Start of EXTRACTED DATA

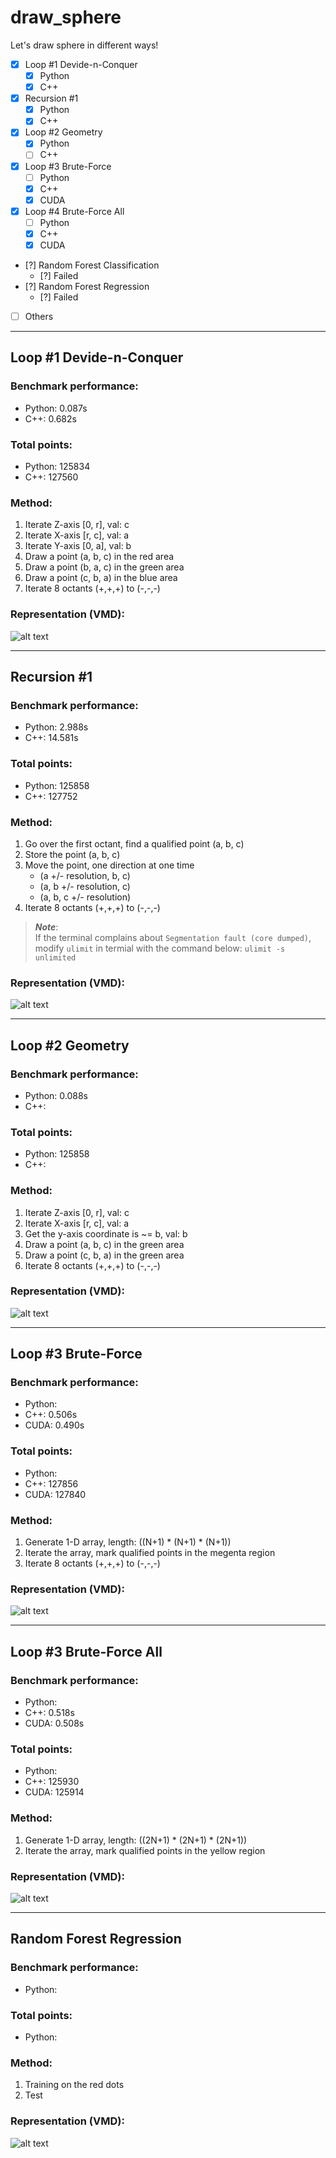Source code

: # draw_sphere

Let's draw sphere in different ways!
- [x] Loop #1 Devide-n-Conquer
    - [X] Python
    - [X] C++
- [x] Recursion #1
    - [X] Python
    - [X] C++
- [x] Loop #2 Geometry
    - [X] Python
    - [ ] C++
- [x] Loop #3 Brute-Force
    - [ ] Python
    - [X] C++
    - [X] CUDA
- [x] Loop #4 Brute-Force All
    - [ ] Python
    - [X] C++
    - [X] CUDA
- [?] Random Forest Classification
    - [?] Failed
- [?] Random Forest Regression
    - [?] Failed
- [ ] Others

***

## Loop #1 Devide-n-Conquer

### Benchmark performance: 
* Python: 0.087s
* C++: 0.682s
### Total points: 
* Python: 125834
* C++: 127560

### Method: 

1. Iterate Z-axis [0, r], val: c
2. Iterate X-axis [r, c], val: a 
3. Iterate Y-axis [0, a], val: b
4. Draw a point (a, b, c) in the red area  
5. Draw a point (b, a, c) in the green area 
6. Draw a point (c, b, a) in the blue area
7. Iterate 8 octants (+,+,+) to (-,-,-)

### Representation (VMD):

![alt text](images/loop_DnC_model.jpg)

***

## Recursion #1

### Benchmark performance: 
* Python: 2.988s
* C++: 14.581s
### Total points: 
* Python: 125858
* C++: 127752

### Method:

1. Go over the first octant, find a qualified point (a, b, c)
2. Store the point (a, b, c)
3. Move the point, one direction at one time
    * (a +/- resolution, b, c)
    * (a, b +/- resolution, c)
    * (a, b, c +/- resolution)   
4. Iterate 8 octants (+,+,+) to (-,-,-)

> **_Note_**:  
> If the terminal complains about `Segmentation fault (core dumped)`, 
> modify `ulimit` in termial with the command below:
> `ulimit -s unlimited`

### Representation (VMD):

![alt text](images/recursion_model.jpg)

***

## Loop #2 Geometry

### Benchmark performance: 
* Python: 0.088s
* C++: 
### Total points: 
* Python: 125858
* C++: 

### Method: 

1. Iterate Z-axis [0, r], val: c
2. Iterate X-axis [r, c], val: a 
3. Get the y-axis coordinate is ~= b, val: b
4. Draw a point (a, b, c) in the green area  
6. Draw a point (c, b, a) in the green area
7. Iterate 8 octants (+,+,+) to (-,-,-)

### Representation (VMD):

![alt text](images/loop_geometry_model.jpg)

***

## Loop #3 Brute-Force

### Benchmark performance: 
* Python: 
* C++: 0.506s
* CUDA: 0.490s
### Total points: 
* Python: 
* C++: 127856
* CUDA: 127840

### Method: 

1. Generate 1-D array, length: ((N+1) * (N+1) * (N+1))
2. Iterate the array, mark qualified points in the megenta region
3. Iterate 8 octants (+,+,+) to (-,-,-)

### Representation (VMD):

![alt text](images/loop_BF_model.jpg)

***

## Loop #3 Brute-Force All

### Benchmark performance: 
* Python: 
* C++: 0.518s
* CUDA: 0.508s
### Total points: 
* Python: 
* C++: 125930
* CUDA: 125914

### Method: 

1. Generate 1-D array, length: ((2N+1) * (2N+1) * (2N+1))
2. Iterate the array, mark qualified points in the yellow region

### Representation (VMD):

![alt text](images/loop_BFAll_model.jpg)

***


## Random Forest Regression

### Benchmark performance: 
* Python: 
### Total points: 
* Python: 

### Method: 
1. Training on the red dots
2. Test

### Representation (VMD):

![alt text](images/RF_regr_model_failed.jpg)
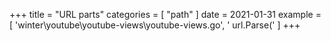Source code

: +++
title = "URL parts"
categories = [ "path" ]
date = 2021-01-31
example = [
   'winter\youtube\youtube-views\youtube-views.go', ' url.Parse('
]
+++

End of EXTRACTED DATA

» WHAT YOU ARE ASKED TO DO
I'd like the number of lines above that contain the word "Random", and nothing besides that number.

» REPLY
3